[Opening Dataset records section]

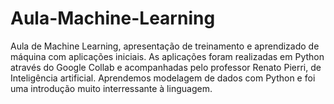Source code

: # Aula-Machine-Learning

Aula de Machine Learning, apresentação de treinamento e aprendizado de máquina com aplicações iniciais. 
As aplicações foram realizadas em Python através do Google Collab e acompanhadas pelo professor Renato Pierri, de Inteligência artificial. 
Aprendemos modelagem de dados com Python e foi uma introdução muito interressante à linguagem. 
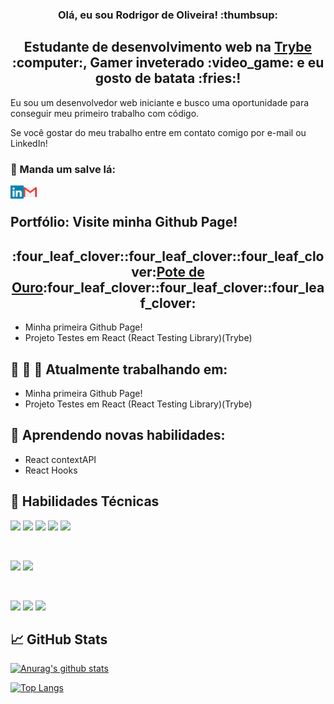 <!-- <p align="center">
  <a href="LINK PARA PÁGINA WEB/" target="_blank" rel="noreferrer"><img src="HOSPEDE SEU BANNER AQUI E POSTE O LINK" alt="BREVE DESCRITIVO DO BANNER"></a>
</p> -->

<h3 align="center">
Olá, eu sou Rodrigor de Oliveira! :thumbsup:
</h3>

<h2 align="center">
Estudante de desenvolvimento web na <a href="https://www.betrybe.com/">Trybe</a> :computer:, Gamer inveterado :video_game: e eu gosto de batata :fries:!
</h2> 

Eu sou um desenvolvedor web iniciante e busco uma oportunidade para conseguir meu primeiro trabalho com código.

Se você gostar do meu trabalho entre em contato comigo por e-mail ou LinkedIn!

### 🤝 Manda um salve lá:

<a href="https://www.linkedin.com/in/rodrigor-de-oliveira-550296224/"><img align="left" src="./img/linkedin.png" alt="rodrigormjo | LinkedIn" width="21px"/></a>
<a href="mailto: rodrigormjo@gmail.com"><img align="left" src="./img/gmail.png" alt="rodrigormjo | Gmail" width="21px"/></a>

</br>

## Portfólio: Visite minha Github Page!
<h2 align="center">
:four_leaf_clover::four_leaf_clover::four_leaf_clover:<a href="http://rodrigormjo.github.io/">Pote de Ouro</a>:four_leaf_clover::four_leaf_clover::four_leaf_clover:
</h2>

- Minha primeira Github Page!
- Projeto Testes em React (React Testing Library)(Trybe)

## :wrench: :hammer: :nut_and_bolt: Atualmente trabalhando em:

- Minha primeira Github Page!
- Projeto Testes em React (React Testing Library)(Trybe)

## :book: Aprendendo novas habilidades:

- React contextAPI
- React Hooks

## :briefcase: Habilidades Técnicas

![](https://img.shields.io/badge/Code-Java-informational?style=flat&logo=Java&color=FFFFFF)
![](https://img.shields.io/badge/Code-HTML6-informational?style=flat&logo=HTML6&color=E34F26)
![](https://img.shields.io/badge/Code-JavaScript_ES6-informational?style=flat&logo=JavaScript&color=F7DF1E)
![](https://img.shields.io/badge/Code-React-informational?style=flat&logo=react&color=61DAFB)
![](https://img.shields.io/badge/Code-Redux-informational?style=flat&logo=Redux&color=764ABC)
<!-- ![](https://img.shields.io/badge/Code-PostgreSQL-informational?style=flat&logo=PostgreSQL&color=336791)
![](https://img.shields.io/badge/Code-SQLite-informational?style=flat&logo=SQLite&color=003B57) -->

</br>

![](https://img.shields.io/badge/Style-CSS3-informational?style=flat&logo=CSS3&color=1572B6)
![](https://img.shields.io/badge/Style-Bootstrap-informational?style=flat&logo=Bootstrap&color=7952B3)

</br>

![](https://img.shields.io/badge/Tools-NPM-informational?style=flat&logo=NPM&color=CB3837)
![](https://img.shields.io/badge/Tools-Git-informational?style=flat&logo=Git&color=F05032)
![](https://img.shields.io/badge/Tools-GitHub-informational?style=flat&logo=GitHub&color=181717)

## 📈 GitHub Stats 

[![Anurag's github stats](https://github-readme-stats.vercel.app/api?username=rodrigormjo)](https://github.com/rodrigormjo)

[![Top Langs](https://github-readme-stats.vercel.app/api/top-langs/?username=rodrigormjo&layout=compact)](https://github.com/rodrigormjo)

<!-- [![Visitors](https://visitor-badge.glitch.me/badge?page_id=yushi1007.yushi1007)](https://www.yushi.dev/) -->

[Closing Dataset records section]

What is needed is a single number: how many lines of the data contain the word "vercel".

• Task output: 2